A Victoria Falls magistrate has acquitted a fish poacher who was shot and injured by Zimbabwe Parks and Wildlife Management Authority (Zimparks) rangers in Hwange.
The rangers claimed that Claudius Mhlanga (47) tried to attack them with a kitchen knife during the encounter which occurred on 12 September along the Deka River in the Siankali area.
Victoria Falls resident magistrate Lindiwe Maphosa acquitted Mhlanga this week after a full trial with the court ruling that the two Zimparks rangers that testified gave contradictory accounts of the incident.
In the first count, he was accused of unlawfully using fishing nets and fishing rods to catch fish without a permit.
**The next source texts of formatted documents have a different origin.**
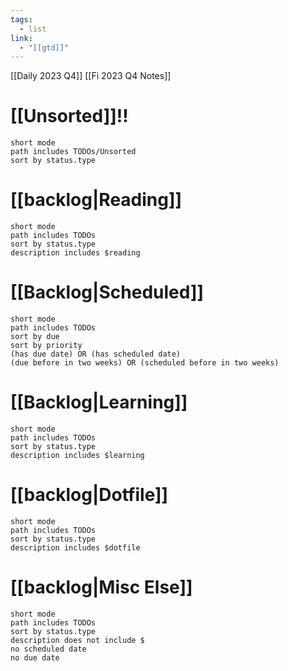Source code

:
 ```yaml
---
tags:
  - list
link:
  - "[[gtd]]"
---
```

[[Daily 2023 Q4]]
[[Fi 2023 Q4 Notes]]
# [[Unsorted]]!!
```tasks
short mode
path includes TODOs/Unsorted
sort by status.type
```

# [[backlog|Reading]]
```tasks
short mode
path includes TODOs
sort by status.type
description includes $reading
```

# [[Backlog|Scheduled]]
```tasks
short mode
path includes TODOs
sort by due
sort by priority
(has due date) OR (has scheduled date)
(due before in two weeks) OR (scheduled before in two weeks)
```

# [[Backlog|Learning]]
```tasks
short mode
path includes TODOs
sort by status.type
description includes $learning
```
# [[backlog|Dotfile]]
```tasks
short mode
path includes TODOs
sort by status.type
description includes $dotfile
```
# [[backlog|Misc Else]]
```tasks
short mode
path includes TODOs
sort by status.type
description does not include $
no scheduled date
no due date
```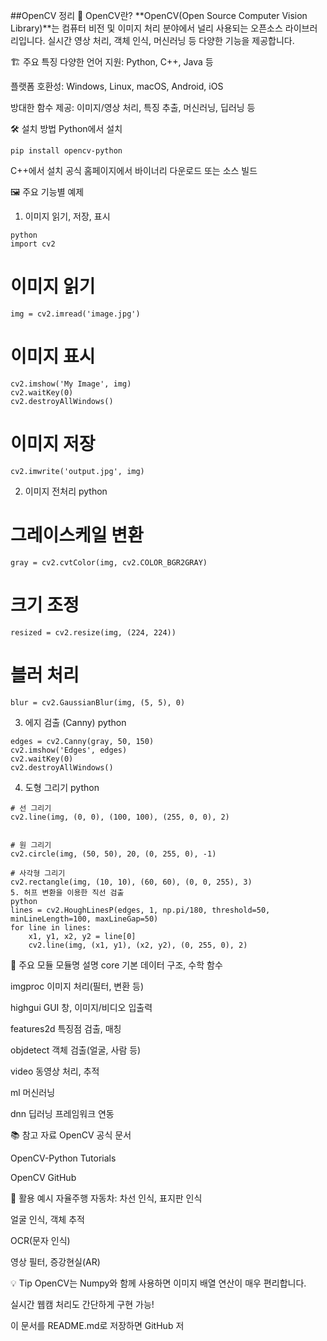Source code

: ##OpenCV 정리
📌 OpenCV란?
**OpenCV(Open Source Computer Vision Library)**는 컴퓨터 비전 및 이미지 처리 분야에서 널리 사용되는 오픈소스 라이브러리입니다. 실시간 영상 처리, 객체 인식, 머신러닝 등 다양한 기능을 제공합니다.

🏗️ 주요 특징
다양한 언어 지원: Python, C++, Java 등

플랫폼 호환성: Windows, Linux, macOS, Android, iOS

방대한 함수 제공: 이미지/영상 처리, 특징 추출, 머신러닝, 딥러닝 등

🛠️ 설치 방법
Python에서 설치
```
pip install opencv-python
```
C++에서 설치
공식 홈페이지에서 바이너리 다운로드 또는 소스 빌드

🖼️ 주요 기능별 예제
1. 이미지 읽기, 저장, 표시
```
python
import cv2
```

# 이미지 읽기
```
img = cv2.imread('image.jpg')
```
# 이미지 표시
```
cv2.imshow('My Image', img)
cv2.waitKey(0)
cv2.destroyAllWindows()
```

# 이미지 저장
```
cv2.imwrite('output.jpg', img)
```

2. 이미지 전처리
python
# 그레이스케일 변환
```
gray = cv2.cvtColor(img, cv2.COLOR_BGR2GRAY)
```
# 크기 조정
```
resized = cv2.resize(img, (224, 224))
```

# 블러 처리
```
blur = cv2.GaussianBlur(img, (5, 5), 0)
```
3. 에지 검출 (Canny)
python
```
edges = cv2.Canny(gray, 50, 150)
cv2.imshow('Edges', edges)
cv2.waitKey(0)
cv2.destroyAllWindows()
```

4. 도형 그리기
python
```
# 선 그리기
cv2.line(img, (0, 0), (100, 100), (255, 0, 0), 2)


# 원 그리기
cv2.circle(img, (50, 50), 20, (0, 255, 0), -1)

# 사각형 그리기
cv2.rectangle(img, (10, 10), (60, 60), (0, 0, 255), 3)
5. 허프 변환을 이용한 직선 검출
python
lines = cv2.HoughLinesP(edges, 1, np.pi/180, threshold=50, minLineLength=100, maxLineGap=50)
for line in lines:
    x1, y1, x2, y2 = line[0]
    cv2.line(img, (x1, y1), (x2, y2), (0, 255, 0), 2)
```

🧩 주요 모듈
모듈명	설명
core	기본 데이터 구조, 수학 함수

imgproc	이미지 처리(필터, 변환 등)

highgui	GUI 창, 이미지/비디오 입출력

features2d	특징점 검출, 매칭

objdetect	객체 검출(얼굴, 사람 등)

video	동영상 처리, 추적

ml	머신러닝

dnn	딥러닝 프레임워크 연동

📚 참고 자료
OpenCV 공식 문서

OpenCV-Python Tutorials

OpenCV GitHub

📝 활용 예시
자율주행 자동차: 차선 인식, 표지판 인식

얼굴 인식, 객체 추적

OCR(문자 인식)

영상 필터, 증강현실(AR)

💡 Tip
OpenCV는 Numpy와 함께 사용하면 이미지 배열 연산이 매우 편리합니다.

실시간 웹캠 처리도 간단하게 구현 가능!

이 문서를 README.md로 저장하면 GitHub 저
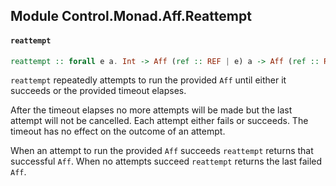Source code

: ## Module Control.Monad.Aff.Reattempt

#### `reattempt`

``` purescript
reattempt :: forall e a. Int -> Aff (ref :: REF | e) a -> Aff (ref :: REF | e) a
```

`reattempt` repeatedly attempts to run the provided `Aff` until either it succeeds
or the provided timeout elapses.

After the timeout elapses no more attempts will be made but the last attempt will
not be cancelled. Each attempt either fails or succeeds. The timeout has no effect on
the outcome of an attempt.

When an attempt to run the provided `Aff` succeeds `reattempt` returns that
successful `Aff`. When no attempts succeed `reattempt` returns the last failed `Aff`.


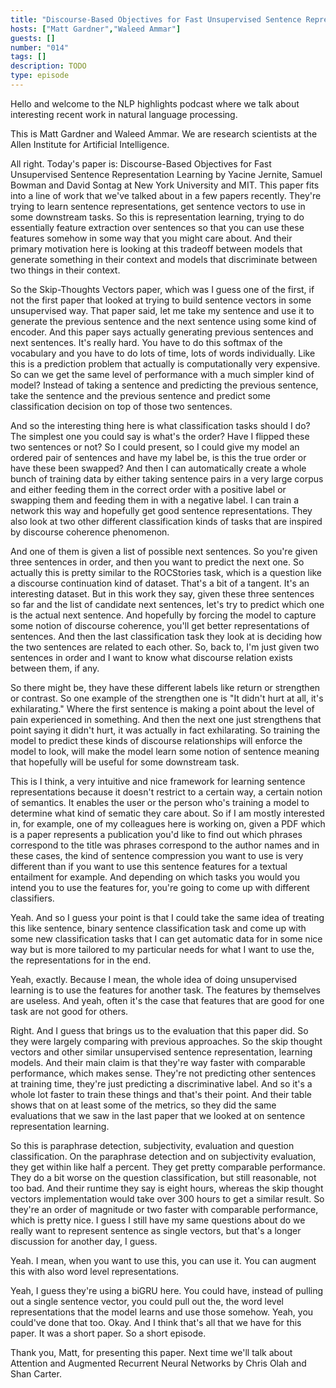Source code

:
 ```yaml
---
title: "Discourse-Based Objectives for Fast Unsupervised Sentence Representation Learning"
hosts: ["Matt Gardner","Waleed Ammar"]
guests: []
number: "014"
tags: []
description: TODO
type: episode
---
```


<Turn speaker="Matt Gardner" timestamp="00:00">

Hello and welcome to the NLP highlights podcast where we talk about interesting recent work in
natural language processing.

</Turn>


<Turn speaker="Waleed Ammar" timestamp="00:06">

This is Matt Gardner and Waleed Ammar. We are research scientists at the Allen Institute for
Artificial Intelligence.

</Turn>


<Turn speaker="Matt Gardner" timestamp="00:12">

All right. Today's paper is: Discourse-Based Objectives for Fast Unsupervised Sentence
Representation Learning by Yacine Jernite, Samuel Bowman and David Sontag at New York University and
MIT. This paper fits into a line of work that we've talked about in a few papers recently. They're
trying to learn sentence representations, get sentence vectors to use in some downstream tasks. So
this is representation learning, trying to do essentially feature extraction over sentences so that
you can use these features somehow in some way that you might care about. And their primary
motivation here is looking at this tradeoff between models that generate something in their context
and models that discriminate between two things in their context.

</Turn>


<Turn speaker="Matt Gardner" timestamp="01:04">

So the Skip-Thoughts Vectors paper, which was I guess one of the first, if not the first paper that
looked at trying to build sentence vectors in some unsupervised way. That paper said, let me take my
sentence and use it to generate the previous sentence and the next sentence using some kind of
encoder. And this paper says actually generating previous sentences and next sentences. It's really
hard. You have to do this softmax of the vocabulary and you have to do lots of time, lots of words
individually. Like this is a prediction problem that actually is computationally very expensive. So
can we get the same level of performance with a much simpler kind of model? Instead of taking a
sentence and predicting the previous sentence, take the sentence and the previous sentence and
predict some classification decision on top of those two sentences.

</Turn>


<Turn speaker="Matt Gardner" timestamp="02:00">

And so the interesting thing here is what classification tasks should I do? The simplest one you
could say is what's the order? Have I flipped these two sentences or not? So I could present, so I
could give my model an ordered pair of sentences and have my label be, is this the true order or
have these been swapped? And then I can automatically create a whole bunch of training data by
either taking sentence pairs in a very large corpus and either feeding them in the correct order
with a positive label or swapping them and feeding them in with a negative label. I can train a
network this way and hopefully get good sentence representations. They also look at two other
different classification kinds of tasks that are inspired by discourse coherence phenomenon.

</Turn>


<Turn speaker="Matt Gardner" timestamp="02:49">

And one of them is given a list of possible next sentences. So you're given three sentences in
order, and then you want to predict the next one. So actually this is pretty similar to the
ROCStories task, which is a question like a discourse continuation kind of dataset. That's a bit of
a tangent. It's an interesting dataset. But in this work they say, given these three sentences so
far and the list of candidate next sentences, let's try to predict which one is the actual next
sentence. And hopefully by forcing the model to capture some notion of discourse coherence, you'll
get better representations of sentences. And then the last classification task they look at is
deciding how the two sentences are related to each other. So, back to, I'm just given two sentences
in order and I want to know what discourse relation exists between them, if any.

</Turn>


<Turn speaker="Matt Gardner" timestamp="03:52">

So there might be, they have these different labels like return or strengthen or contrast. So one
example of the strengthen one is "It didn't hurt at all, it's exhilarating." Where the first
sentence is making a point about the level of pain experienced in something. And then the next one
just strengthens that point saying it didn't hurt, it was actually in fact exhilarating. So training
the model to predict these kinds of discourse relationships will enforce the model to look, will
make the model learn some notion of sentence meaning that hopefully will be useful for some
downstream task.

</Turn>


<Turn speaker="Waleed Ammar" timestamp="04:32">

This is I think, a very intuitive and nice framework for learning sentence representations because
it doesn't restrict to a certain way, a certain notion of semantics. It enables the user or the
person who's training a model to determine what kind of sematic they care about. So if I am mostly
interested in, for example, one of my colleagues here is working on, given a PDF which is a paper
represents a publication you'd like to find out which phrases correspond to the title was phrases
correspond to the author names and in these cases, the kind of sentence compression you want to use
is very different than if you want to use this sentence features for a textual entailment for
example. And depending on which tasks you would you intend you to use the features for, you're going
to come up with different classifiers.

</Turn>


<Turn speaker="Matt Gardner" timestamp="05:34">

Yeah. And so I guess your point is that I could take the same idea of treating this like sentence,
binary sentence classification task and come up with some new classification tasks that I can get
automatic data for in some nice way but is more tailored to my particular needs for what I want to
use the, the representations for in the end.

</Turn>


<Turn speaker="Waleed Ammar" timestamp="05:56">

Yeah, exactly. Because I mean, the whole idea of doing unsupervised learning is to use the features
for another task. The features by themselves are useless. And yeah, often it's the case that
features that are good for one task are not good for others.

</Turn>


<Turn speaker="Matt Gardner" timestamp="06:14">

Right. And I guess that brings us to the evaluation that this paper did. So they were largely
comparing with previous approaches. So the skip thought vectors and other similar unsupervised
sentence representation, learning models. And their main claim is that they're way faster with
comparable performance, which makes sense. They're not predicting other sentences at training time,
they're just predicting a discriminative label. And so it's a whole lot faster to train these things
and that's their point. And their table shows that on at least some of the metrics, so they did the
same evaluations that we saw in the last paper that we looked at on sentence representation
learning.

</Turn>


<Turn speaker="Matt Gardner" timestamp="06:59">

So this is paraphrase detection, subjectivity, evaluation and question classification. On the
paraphrase detection and on subjectivity evaluation, they get within like half a percent. They get
pretty comparable performance. They do a bit worse on the question classification, but still
reasonable, not too bad. And their runtime they say is eight hours, whereas the skip thought vectors
implementation would take over 300 hours to get a similar result. So they're an order of magnitude
or two faster with comparable performance, which is pretty nice. I guess I still have my same
questions about do we really want to represent sentence as single vectors, but that's a longer
discussion for another day, I guess.

</Turn>


<Turn speaker="Waleed Ammar" timestamp="07:49">

Yeah. I mean, when you want to use this, you can use it. You can augment this with also word level
representations.

</Turn>


<Turn speaker="Matt Gardner" timestamp="07:55">

Yeah, I guess they're using a biGRU here. You could have, instead of pulling out a single sentence
vector, you could pull out the, the word level representations that the model learns and use those
somehow. Yeah, you could've done that too. Okay. And I think that's all that we have for this paper.
It was a short paper. So a short episode.

</Turn>


<Turn speaker="Waleed Ammar" timestamp="08:16">

Thank you, Matt, for presenting this paper. Next time we'll talk about Attention and Augmented
Recurrent Neural Networks by Chris Olah and Shan Carter.

</Turn>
The second charge related to accusations that he charged towards one of the rangers, Prosper Muleya, who was armed with an AK47 rifle, with a kitchen knife intending to stab him and the third charge was for possession of 50 grammes of cyanide poison.
During cross-examination by Prosecutor Arthur Chindedza, Muleya and his colleague were quizzed about how Mhlanga was shot and the circumstances leading to the discovery of the cyanide.
In her ruling, Maphosa said the state witnesses failed to give consistent accounts of what transpired during Mhlanga’s arrest. Said Maphosa:
The evidence led by the state with regards to count two is incredible and cannot be believed by this court.
The description of the two state witnesses that one man armed with a kitchen knife was advancing towards one of them to attack could actually qualify as an episode in an extremely fictitious movie or a comedy.
The evidence of the state witness in this regard is not true and inconsistent with the injuries sustained by the accused.
The accused’s version is reasonably possible when he says he tried to run, but he was shot when he tried to stop as he was shivering, he lifted his hands in surrender.
I find it that at no point did the accused resist arrest and if he had been advancing with a knife in his right hand then the injury would definitely not be at the back of the hand protruding to the palm.
There are consistent descriptions of the accused, which say he was surrendering with his hands up and was shot from behind and the bullet perforated to the inside, therefore, that charge falls away.
On possession of cyanide, Maphosa said she believed Mhlanga’s account.
Mhlanga had denied possessing cyanide, arguing the poison was planted in his bag by the rangers as he was only shown the substance at the Matetsi police base after he threatened to sue. The magistrate ruled:
I will believe the version by the accused person, which need not be true but reasonably true because the first witness in this evidence seemed to want to distance himself from answering until the prosecutor had to stop him from his meandering answer.
This court confidently proves that the state cannot prove this charge beyond a reasonable doubt, therefore, the accused is found not guilty and acquitted.
Mhlanga was, however, found guilty in the first count and he was handed a fine of $10 000 or three months imprisonment if he does not pay by November 1.
The other three months were set aside for five years on the condition that he does not commit any similar offence.
Maphosa ordered that Mhlanga must be given back his knife while the fish and cyanide were forfeited to the state.